Es Verdad, está Bien...

¿Cuántas veces hemos oído, incluso pronunciado, estas arriesgadas afirmaciones? Porque, en la mayoría de ocasiones, llevados por la inmediatez y la emotividad de la conversación, lo son. Veamos porqué.

¿Es verdad? ¿Está bien?
En principio, cualquier afirmación lleva implícita la condición –subjetiva, por supuesto– de veracidad. Por lo tanto, nos vamos a concentrar en la segunda: la que asegura que algo «está bien», con lo que también afirmamos –aunque normalmente no lo explicitemos– que «es verdad» que ese algo «está bien». Esto es lo que nos lleva a restringir el alcance del tema de hoy a dominios concretos, a ese «algo» prosaico y terrenal, no extensivo a conceptos metafísicos tales como la verdad o el bien absoluto.

Establecido el alcance, mi impresión, apoyada en una dilatada experiencia –a la que, más allá de la edad, no le corresponde mérito alguno–, es que la afirmación de que algo «está bien» es, como poco, superficial.
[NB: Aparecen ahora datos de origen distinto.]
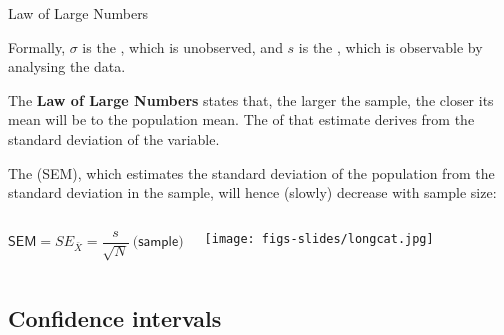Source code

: \documentclass{beamer}
\begin{document}
	\begin{frame}[t]{Law of Large Numbers}

	Formally, $\sigma$ is the , which is unobserved, and $s$ is the , which is observable by analysing the data.\vspace{1em}

The \textbf{Law of Large Numbers} states that, the larger the sample, the closer its mean will be to the population mean. The  of that estimate derives from the standard deviation of the variable.\vspace{1em}

The  (SEM), which estimates the standard deviation of the population from the standard deviation in the sample, will hence (slowly) decrease with sample size:

\vspace{1em}

		\begin{columns}[T]
		$$\textsf{SEM} = SE_{\bar X} = \frac{s}{\sqrt{N}}~\textsf{(sample)}$$
		\begin{flushright}
		\vspace{-4em}
		\texttt{[image: figs-slides/longcat.jpg]}		
		\end{flushright}
		\end{columns}
	\end{frame}

	
	\subsection{Confidence intervals}
		
\end{document}
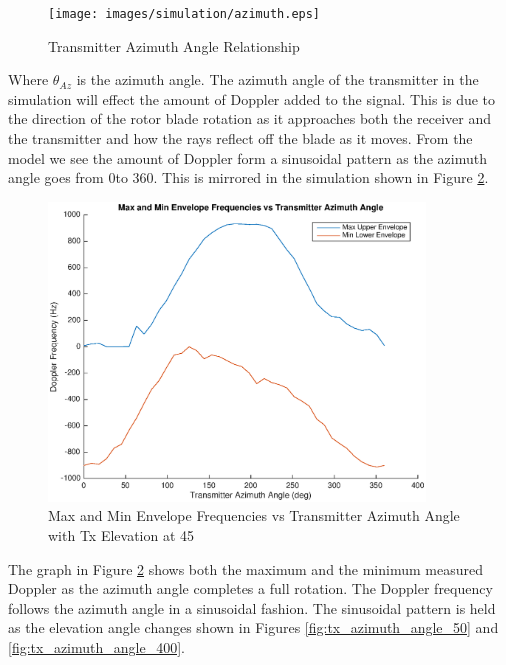 \begin{figure}
	\begin{center}
		\texttt{[image: images/simulation/azimuth.eps]}
		\caption{Transmitter Azimuth Angle Relationship}
		\label{fig:tx_azimuth_rel}
	\end{center}
\end{figure}

Where $\theta_{Az}$ is the azimuth angle. The azimuth angle of the transmitter in the simulation will effect the amount of Doppler added to the signal. This is due to the direction of the rotor blade rotation as it approaches both the receiver and the transmitter and how the rays reflect off the blade as it moves. From the model we see the amount of Doppler form a sinusoidal pattern as the azimuth angle goes from 0\textdegree \space to 360\textdegree. This is mirrored in the simulation shown in Figure \ref{fig:tx_azimuth_angle_200}.

\begin{figure}
	\begin{center}
		\includegraphics[width=10cm]{images/simulation/Azimuth_angle_200_max_doppler.eps}
		\caption{Max and Min Envelope Frequencies vs Transmitter Azimuth Angle with Tx Elevation at 45\textdegree}
		\label{fig:tx_azimuth_angle_200}
	\end{center}
\end{figure}

The graph in Figure \ref{fig:tx_azimuth_angle_200} shows both the maximum and the minimum measured Doppler as the azimuth angle completes a full rotation. The Doppler frequency follows the azimuth angle in a sinusoidal fashion. The sinusoidal pattern is held as the elevation angle changes shown in Figures \ref{fig:tx_azimuth_angle_50} and \ref{fig:tx_azimuth_angle_400}.

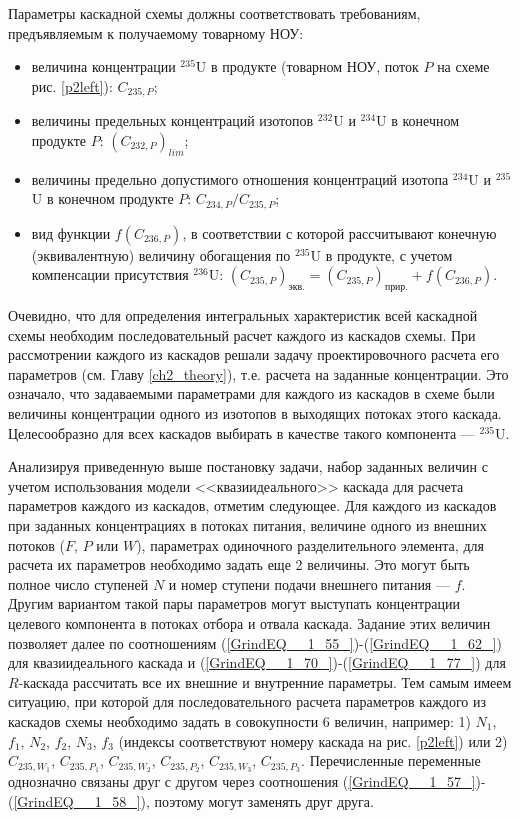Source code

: Параметры каскадной схемы должны соответствовать требованиям, предъявляемым к получаемому товарному НОУ:

\begin{itemize}
    \item величина концентрации $^{235}$U в продукте (товарном НОУ, поток $P$ на схеме рис. \ref{p2left}): $C_{235,{P}}$;
    \item величины предельных концентраций изотопов $^{232}$U и $^{234}$U в конечном продукте $P$: $(C_{232,{P}})_{lim}$;
    \item величины предельно допустимого отношения концентраций изотопа $^{234}$U и $^{235}$U в конечном продукте $P$: ${C_{234,{P}}}/{C_{235,{P}}}$;
    \item вид функции $f(C_{236,P})$, в соответствии с которой рассчитывают конечную (эквивалентную) величину обогащения по $^{235}$U в продукте, с учетом компенсации присутствия $^{236}$U:
    $(C_{235,P})_\textit{экв.}=(C_{235,P})_\textit{прир.}+f(C_{236,P})$.    
\end{itemize}

Очевидно, что для определения интегральных характеристик всей каскадной схемы необходим последовательный расчет каждого из каскадов схемы. При рассмотрении каждого из каскадов решали задачу проектировочного расчета его параметров (см. Главу \ref{ch2_theory}), т.е. расчета на заданные концентрации. Это означало, что задаваемыми параметрами для каждого из каскадов в схеме были величины концентрации одного из изотопов в выходящих потоках этого каскада. Целесообразно для всех каскадов выбирать в качестве такого компонента --- $^{235}$U.

Анализируя приведенную выше постановку задачи, набор заданных величин с учетом использования модели <<квазиидеального>> каскада для расчета параметров каждого из каскадов, отметим следующее. Для каждого из каскадов при заданных концентрациях в потоках питания, величине одного из внешних потоков ($F$, $P$ или $W$), параметрах одиночного разделительного элемента, для расчета их параметров необходимо задать еще 2 величины. Это могут быть полное число ступеней $N$ и номер ступени подачи внешнего питания --- $f$. Другим вариантом такой пары параметров могут выступать концентрации целевого компонента в потоках отбора и отвала каскада. Задание этих величин позволяет далее по соотношениям (\ref{GrindEQ__1_55_})-(\ref{GrindEQ__1_62_}) для квазиидеального каскада и (\ref{GrindEQ__1_70_})-(\ref{GrindEQ__1_77_}) для $R$-каскада рассчитать все их внешние и внутренние параметры. Тем самым имеем ситуацию, при которой для последовательного расчета параметров каждого из каскадов схемы необходимо задать в совокупности 6 величин, например: 1) $N_1$, $f_1$, $N_2$, $f_2$, $N_3$, $f_3$ (индексы соответствуют номеру каскада на рис. \ref{p2left}) или 2) $C_{235,{W_1}}$, $C_{235,{P_1}}$, $C_{235,{W_2}}$, $C_{235,{P_2}}$, $C_{235,{W_3}}$, $C_{235,{P_3}}$. Перечисленные переменные однозначно связаны друг с другом через соотношения (\ref{GrindEQ__1_57_})-(\ref{GrindEQ__1_58_}), поэтому могут заменять друг друга. 

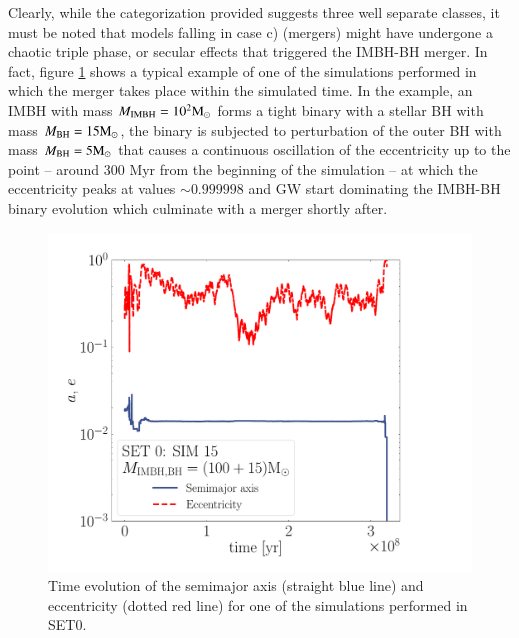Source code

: \documentclass[article]{aa}
\newcommand{\Ms}{{\rm M}_\odot}
\newcommand{\ibh}{{\rm IMBH}}
\newcommand{\bh}{{\rm BH}}
\begin{document}
{Clearly, while the categorization provided suggests three well separate classes, it must be noted that models falling in case c) (mergers) might have undergone a chaotic triple phase, or secular effects that triggered the IMBH-BH merger. In fact, figure \ref{fig:example} shows a typical example of one of the simulations performed in which the merger takes place within the simulated time. In the example, an IMBH with mass $M_\ibh = 10^2\Ms$ forms a tight binary with a stellar BH with mass $M_\bh = 15\Ms$, the binary is subjected to perturbation of the outer BH with mass $M_\bh = 5\Ms$ that causes a continuous oscillation of the eccentricity up to the point -- around 300 Myr from the beginning of the simulation -- at which the eccentricity peaks at values $\sim 0.999998$ and GW start dominating the IMBH-BH binary evolution which culminate with a merger shortly after.  
}
\begin{figure}
\includegraphics[width=\columnwidth]{example}
    \caption{Time evolution of the semimajor axis (straight blue line) and eccentricity (dotted red line) for one of the simulations performed in SET0.}
	\label{fig:example}
\end{figure}
\end{document}
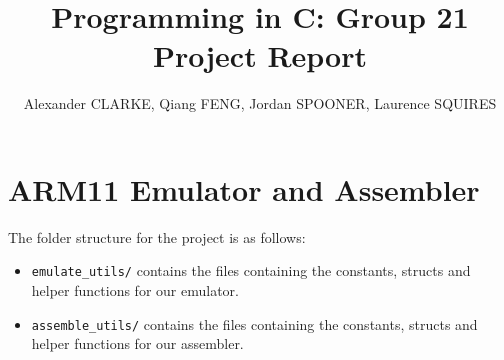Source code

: \documentclass[10pt]{article}
\begin{document}
\title{\vspace{-2cm}Programming in C: Group 21 Project Report}
\author{\small Alexander CLARKE, Qiang FENG, Jordan SPOONER, Laurence SQUIRES}

\maketitle

\section{ARM11 Emulator and Assembler}

The folder structure for the project is as follows:

\begin{itemize}
\item \texttt{emulate\_utils/} contains the files containing the constants, structs and helper functions for our emulator.
\item \texttt{assemble\_utils/} contains the files containing the constants, structs and helper functions for our assembler.
\end{itemize}
\end{document}
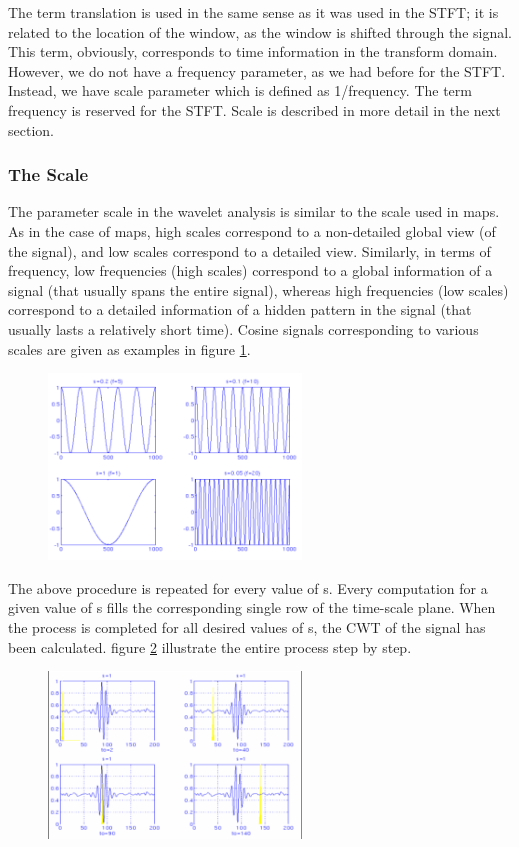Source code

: \documentclass[12pt, a4paper, twoside]{report}
\begin{document}
\par
The term translation is used in the same sense as it was used in the STFT; it is related to the location of the window, as the window is shifted through the signal. This term, obviously, corresponds to time information in the transform domain. However, we do not have a frequency parameter, as we had before for the STFT. Instead, we have scale parameter which is defined as 1/frequency. The term frequency is reserved for the STFT. Scale is described in more detail in the next section.
\subsubsection{The Scale}
The parameter scale in the wavelet analysis is similar to the scale used in maps. As in the case of maps, high scales correspond to a non-detailed global view (of the signal), and low scales correspond to a detailed view. Similarly, in terms of frequency, low frequencies (high scales) correspond to a global information of a signal (that usually spans the entire signal), whereas high frequencies (low scales) correspond to a detailed information of a hidden pattern in the signal (that usually lasts a relatively short time). Cosine signals corresponding to various scales are given as examples in figure \ref{fig:cwt-scale}.
\begin{figure}[!h]
	\centering
	\includegraphics[width=0.6\textwidth]
	{images/chapter3/cwt-scale}
	\caption{}
	\label{fig:cwt-scale}
\end{figure}

The above procedure is repeated for every value of s. Every computation for a given value of s fills the corresponding single row of the time-scale plane. When the process is completed for all desired values of s, the CWT of the signal has been calculated. figure \ref{fig:cwt-1} illustrate the entire process step by step.

\begin{figure}[!h]
	\centering
	\includegraphics[width=0.6\textwidth]
	{images/chapter3/cwt-1}
	\caption{}
	\label{fig:cwt-1}
\end{figure}
\end{document}
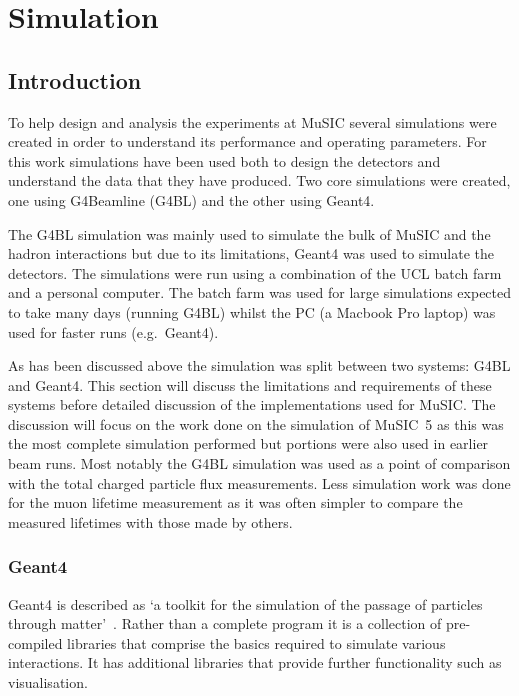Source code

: \part{Simulation} %
\label{prt:simulation}
\chapter{Introduction} %
\label{cha:sim_introduction}
To help design and analysis the experiments at MuSIC several simulations were created in order to understand its performance and operating parameters. For this work simulations have been used both to design the detectors and understand the data that they have produced. Two core simulations were created, one using G4Beamline (G4BL) and the other using Geant4. 

The G4BL simulation was mainly used to simulate the bulk of MuSIC and the hadron interactions but due to its limitations, Geant4 was used to simulate the detectors. The simulations were run using a combination of the UCL batch farm and a personal computer. The batch farm was used for large simulations expected to take many days (running G4BL) whilst the PC (a Macbook Pro laptop) was used for faster runs (e.g.\ Geant4).

As has been discussed above the simulation was split between two systems: G4BL and Geant4. This section will discuss the limitations and requirements of these systems before detailed discussion of the implementations used for MuSIC. The discussion will focus on the work done on the simulation of MuSIC~5 as this was the most complete simulation performed but portions were also used in earlier beam runs. Most notably the G4BL simulation was used as a point of comparison with the total charged particle flux measurements. Less simulation work was done for the muon lifetime measurement as it was often simpler to compare the measured lifetimes with those made by others.

\section{Geant4} %
\label{sec:geant4}
Geant4 is described as `a toolkit for the simulation of the passage of particles through matter'~\cite{Geant4 REF}. Rather than a complete program it is a collection of pre-compiled libraries that comprise the basics required to simulate various interactions. It has additional libraries that provide further functionality such as visualisation. 

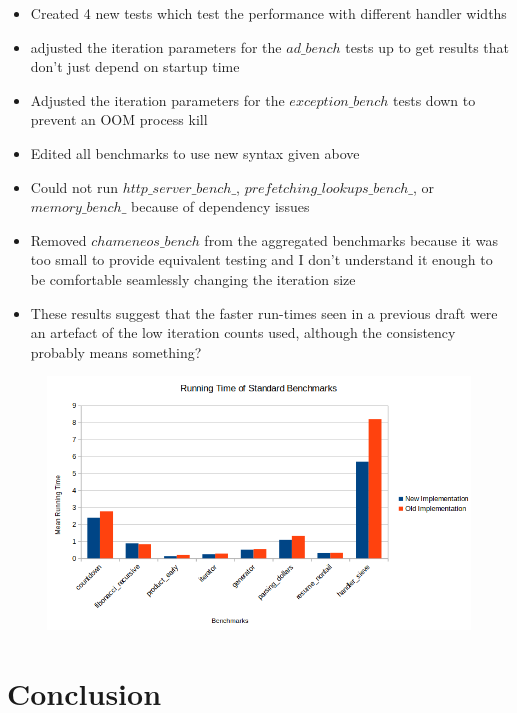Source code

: \documentclass[logo,bsc,singlespacing,parskip,online]{infthesis}
\begin{document}
\begin{itemize}
 \item Created 4 new tests which test the performance with different handler widths
 \item adjusted the iteration parameters for the $ad\_bench$ tests up to get results that don't just depend on startup time
 \item Adjusted the iteration parameters for the $exception\_bench$ tests down to prevent an OOM process kill
 \item Edited all benchmarks to use new syntax given above
 \item Could not run $http\_server\_bench\_$, $prefetching\_lookups\_bench\_$, or $memory\_bench\_$ because of dependency issues
 \item Removed $chameneos\_bench$ from the aggregated benchmarks because it was too small to provide equivalent testing and I don't understand it enough to be comfortable seamlessly changing the iteration size
 \item These results suggest that the faster run-times seen in a previous draft were an artefact of the low iteration counts used, although the consistency probably means something?
 \end{itemize}
 

\begin{figure}[h]
    \centering
    \includegraphics[width=1\linewidth]{bench_tests.PNG}
    \label{fig:benches}
\end{figure}








\chapter{Conclusion}
\end{document}
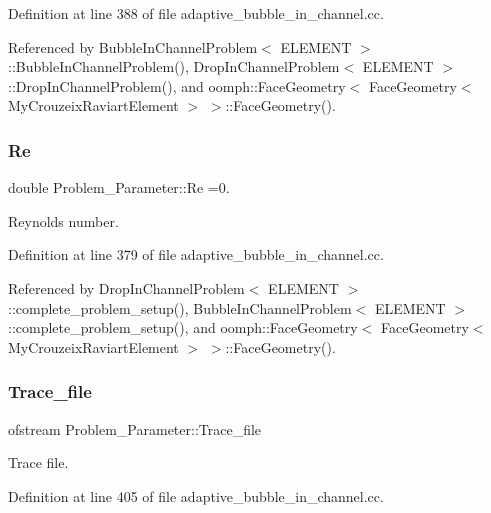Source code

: Definition at line 388 of file adaptive\+\_\+bubble\+\_\+in\+\_\+channel.\+cc.



Referenced by Bubble\+In\+Channel\+Problem$<$ E\+L\+E\+M\+E\+N\+T $>$\+::\+Bubble\+In\+Channel\+Problem(), Drop\+In\+Channel\+Problem$<$ E\+L\+E\+M\+E\+N\+T $>$\+::\+Drop\+In\+Channel\+Problem(), and oomph\+::\+Face\+Geometry$<$ Face\+Geometry$<$ My\+Crouzeix\+Raviart\+Element $>$ $>$\+::\+Face\+Geometry().

\mbox{\label{namespaceProblem__Parameter_acc656299287d4d9a8374c2c501750b4f}} 
\subsubsection{\texorpdfstring{Re}{Re}}
{\footnotesize\ttfamily double Problem\+\_\+\+Parameter\+::\+Re =0.}



Reynolds number. 



Definition at line 379 of file adaptive\+\_\+bubble\+\_\+in\+\_\+channel.\+cc.



Referenced by Drop\+In\+Channel\+Problem$<$ E\+L\+E\+M\+E\+N\+T $>$\+::complete\+\_\+problem\+\_\+setup(), Bubble\+In\+Channel\+Problem$<$ E\+L\+E\+M\+E\+N\+T $>$\+::complete\+\_\+problem\+\_\+setup(), and oomph\+::\+Face\+Geometry$<$ Face\+Geometry$<$ My\+Crouzeix\+Raviart\+Element $>$ $>$\+::\+Face\+Geometry().

\mbox{\label{namespaceProblem__Parameter_a55310be5f2dfcb5fcfe35d71f9c16e06}} 
\subsubsection{\texorpdfstring{Trace\+\_\+file}{Trace\_file}}
{\footnotesize\ttfamily ofstream Problem\+\_\+\+Parameter\+::\+Trace\+\_\+file}



Trace file. 



Definition at line 405 of file adaptive\+\_\+bubble\+\_\+in\+\_\+channel.\+cc.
Y lo es porque cuando al defensor de tal afirmación se le requiere a fundamentarla –o, lo que es lo mismo, a justificarla–, en la mayoría de las ocasiones, no sabe qué decir. Lo más normal es que te suelte una nube oral de humo que, además de intoxicarte mentalmente, enturbia de forma irreversible la categórica y escueta afirmación inicial, con el riesgo de llevar la conversación a derroteros absolutamente extravagantes e inesperados.

Y nada de esto sucedería si se suavizase la categórica afirmación con un honesto y humilde «creo que» o, en su defecto, se apoyase en un conocimiento preciso de los requisitos –las necesidades establecidas– que debe cumplir ese «algo» para poder afirmar con veracidad que «está bien». Y, francamente, ninguna de estas condiciones se da en la práctica habitual.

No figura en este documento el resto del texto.